Note each line of the entries that includes "DEFAULT". Then copy those lines.
┏━━
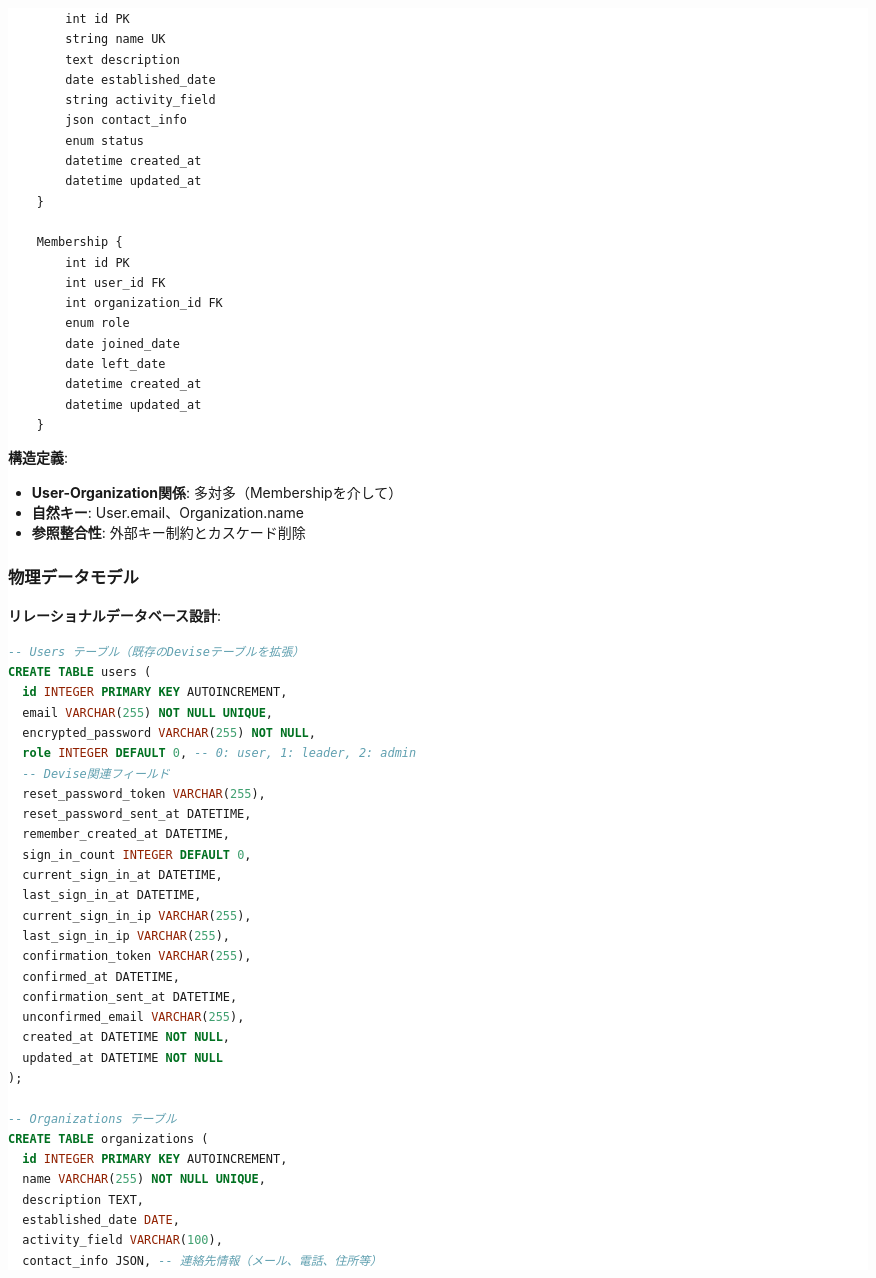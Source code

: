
 ```mermaid
        int id PK
        string name UK
        text description
        date established_date
        string activity_field
        json contact_info
        enum status
        datetime created_at
        datetime updated_at
    }
    
    Membership {
        int id PK
        int user_id FK
        int organization_id FK
        enum role
        date joined_date
        date left_date
        datetime created_at
        datetime updated_at
    }
```

**構造定義**:
- **User-Organization関係**: 多対多（Membershipを介して）
- **自然キー**: User.email、Organization.name
- **参照整合性**: 外部キー制約とカスケード削除

### 物理データモデル

**リレーショナルデータベース設計**:

```sql
-- Users テーブル（既存のDeviseテーブルを拡張）
CREATE TABLE users (
  id INTEGER PRIMARY KEY AUTOINCREMENT,
  email VARCHAR(255) NOT NULL UNIQUE,
  encrypted_password VARCHAR(255) NOT NULL,
  role INTEGER DEFAULT 0, -- 0: user, 1: leader, 2: admin
  -- Devise関連フィールド
  reset_password_token VARCHAR(255),
  reset_password_sent_at DATETIME,
  remember_created_at DATETIME,
  sign_in_count INTEGER DEFAULT 0,
  current_sign_in_at DATETIME,
  last_sign_in_at DATETIME,
  current_sign_in_ip VARCHAR(255),
  last_sign_in_ip VARCHAR(255),
  confirmation_token VARCHAR(255),
  confirmed_at DATETIME,
  confirmation_sent_at DATETIME,
  unconfirmed_email VARCHAR(255),
  created_at DATETIME NOT NULL,
  updated_at DATETIME NOT NULL
);

-- Organizations テーブル
CREATE TABLE organizations (
  id INTEGER PRIMARY KEY AUTOINCREMENT,
  name VARCHAR(255) NOT NULL UNIQUE,
  description TEXT,
  established_date DATE,
  activity_field VARCHAR(100),
  contact_info JSON, -- 連絡先情報（メール、電話、住所等）
```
┗━━
=== Answer for the task ===
  role INTEGER DEFAULT 0, -- 0: user, 1: leader, 2: admin
  sign_in_count INTEGER DEFAULT 0,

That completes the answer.